● Assignment
Using the listing below, extract each line that has the word "Unabhängigkeit" in it.

● Records to use
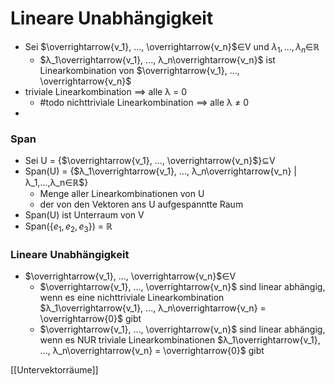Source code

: # Lineare Unabhängigkeit
+ Sei $\overrightarrow{v_1}, ..., \overrightarrow{v_n}$∈V und $λ_1,...,λ_n$∈ℝ
	+ $λ_1\overrightarrow{v_1}, ..., λ_n\overrightarrow{v_n}$ ist Linearkombination von $\overrightarrow{v_1}, ..., \overrightarrow{v_n}$
+ triviale Linearkombination ==> alle λ = 0
	+ #todo nichttriviale Linearkombination ==> alle λ ≠ 0
+ 

### Span
+ Sei U = {$\overrightarrow{v_1}, ..., \overrightarrow{v_n}$}⊆V
+ Span(U) = {$λ_1\overrightarrow{v_1}, ..., λ_n\overrightarrow{v_n} | λ_1,...,λ_n∈ℝ$}
	+ Menge aller Linearkombinationen von U
	+ der von den Vektoren ans U aufgespanntte Raum
+ Span(U) ist Unterraum von V
+ Span({$e_1, e_2, e_3$}) = ℝ

### Lineare Unabhängigkeit
+ $\overrightarrow{v_1}, ..., \overrightarrow{v_n}$∈V 
	+ $\overrightarrow{v_1}, ..., \overrightarrow{v_n}$ sind linear abhängig, wenn es eine nichttriviale Linearkombination $λ_1\overrightarrow{v_1}, ..., λ_n\overrightarrow{v_n} = \overrightarrow{0}$ gibt
	+  $\overrightarrow{v_1}, ..., \overrightarrow{v_n}$ sind linear abhängig, wenn es NUR  triviale Linearkombinationen $λ_1\overrightarrow{v_1}, ..., λ_n\overrightarrow{v_n} = \overrightarrow{0}$ gibt

[[Untervektorräume]]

● Exercise output
: # Lineare Unabhängigkeit
### Lineare Unabhängigkeit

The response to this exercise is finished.